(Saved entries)
────────────────────
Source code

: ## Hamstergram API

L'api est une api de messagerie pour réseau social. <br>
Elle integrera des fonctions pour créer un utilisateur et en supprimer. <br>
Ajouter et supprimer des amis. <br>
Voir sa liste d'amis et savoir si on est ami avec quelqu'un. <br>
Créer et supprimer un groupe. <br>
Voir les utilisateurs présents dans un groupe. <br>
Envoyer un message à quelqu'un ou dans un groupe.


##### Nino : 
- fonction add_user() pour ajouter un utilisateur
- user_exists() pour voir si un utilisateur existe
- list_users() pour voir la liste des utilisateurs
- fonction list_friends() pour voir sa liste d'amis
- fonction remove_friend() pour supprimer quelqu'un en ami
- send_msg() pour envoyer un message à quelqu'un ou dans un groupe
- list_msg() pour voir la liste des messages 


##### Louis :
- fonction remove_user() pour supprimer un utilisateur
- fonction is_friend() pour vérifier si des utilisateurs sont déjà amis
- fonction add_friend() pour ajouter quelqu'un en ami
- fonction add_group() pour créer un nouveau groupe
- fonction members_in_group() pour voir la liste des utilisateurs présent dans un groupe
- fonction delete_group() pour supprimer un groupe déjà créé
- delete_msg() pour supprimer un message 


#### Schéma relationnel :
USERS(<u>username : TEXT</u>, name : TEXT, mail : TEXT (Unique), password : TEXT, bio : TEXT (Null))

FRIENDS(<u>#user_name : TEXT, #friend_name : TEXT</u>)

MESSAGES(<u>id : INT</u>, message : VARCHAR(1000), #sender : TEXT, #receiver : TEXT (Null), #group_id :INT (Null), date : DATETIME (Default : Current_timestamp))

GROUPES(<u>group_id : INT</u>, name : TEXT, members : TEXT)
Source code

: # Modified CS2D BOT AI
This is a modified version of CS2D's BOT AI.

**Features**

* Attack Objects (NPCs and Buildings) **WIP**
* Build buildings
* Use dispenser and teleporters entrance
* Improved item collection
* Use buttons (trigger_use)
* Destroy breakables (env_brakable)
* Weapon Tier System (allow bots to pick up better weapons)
────────────────────
#### [Work to complete]
All entries are to be returned word for word.

#### [Output below]
Source code

: ## Hamstergram API

L'api est une api de messagerie pour réseau social. <br>
Elle integrera des fonctions pour créer un utilisateur et en supprimer. <br>
Ajouter et supprimer des amis. <br>
Voir sa liste d'amis et savoir si on est ami avec quelqu'un. <br>
Créer et supprimer un groupe. <br>
Voir les utilisateurs présents dans un groupe. <br>
Envoyer un message à quelqu'un ou dans un groupe.


##### Nino : 
- fonction add_user() pour ajouter un utilisateur
- user_exists() pour voir si un utilisateur existe
- list_users() pour voir la liste des utilisateurs
- fonction list_friends() pour voir sa liste d'amis
- fonction remove_friend() pour supprimer quelqu'un en ami
- send_msg() pour envoyer un message à quelqu'un ou dans un groupe
- list_msg() pour voir la liste des messages 


##### Louis :
- fonction remove_user() pour supprimer un utilisateur
- fonction is_friend() pour vérifier si des utilisateurs sont déjà amis
- fonction add_friend() pour ajouter quelqu'un en ami
- fonction add_group() pour créer un nouveau groupe
- fonction members_in_group() pour voir la liste des utilisateurs présent dans un groupe
- fonction delete_group() pour supprimer un groupe déjà créé
- delete_msg() pour supprimer un message 


#### Schéma relationnel :
USERS(<u>username : TEXT</u>, name : TEXT, mail : TEXT (Unique), password : TEXT, bio : TEXT (Null))

FRIENDS(<u>#user_name : TEXT, #friend_name : TEXT</u>)

MESSAGES(<u>id : INT</u>, message : VARCHAR(1000), #sender : TEXT, #receiver : TEXT (Null), #group_id :INT (Null), date : DATETIME (Default : Current_timestamp))

GROUPES(<u>group_id : INT</u>, name : TEXT, members : TEXT)
Source code

: # Modified CS2D BOT AI
This is a modified version of CS2D's BOT AI.

**Features**

* Attack Objects (NPCs and Buildings) **WIP**
* Build buildings
* Use dispenser and teleporters entrance
* Improved item collection
* Use buttons (trigger_use)
* Destroy breakables (env_brakable)
* Weapon Tier System (allow bots to pick up better weapons)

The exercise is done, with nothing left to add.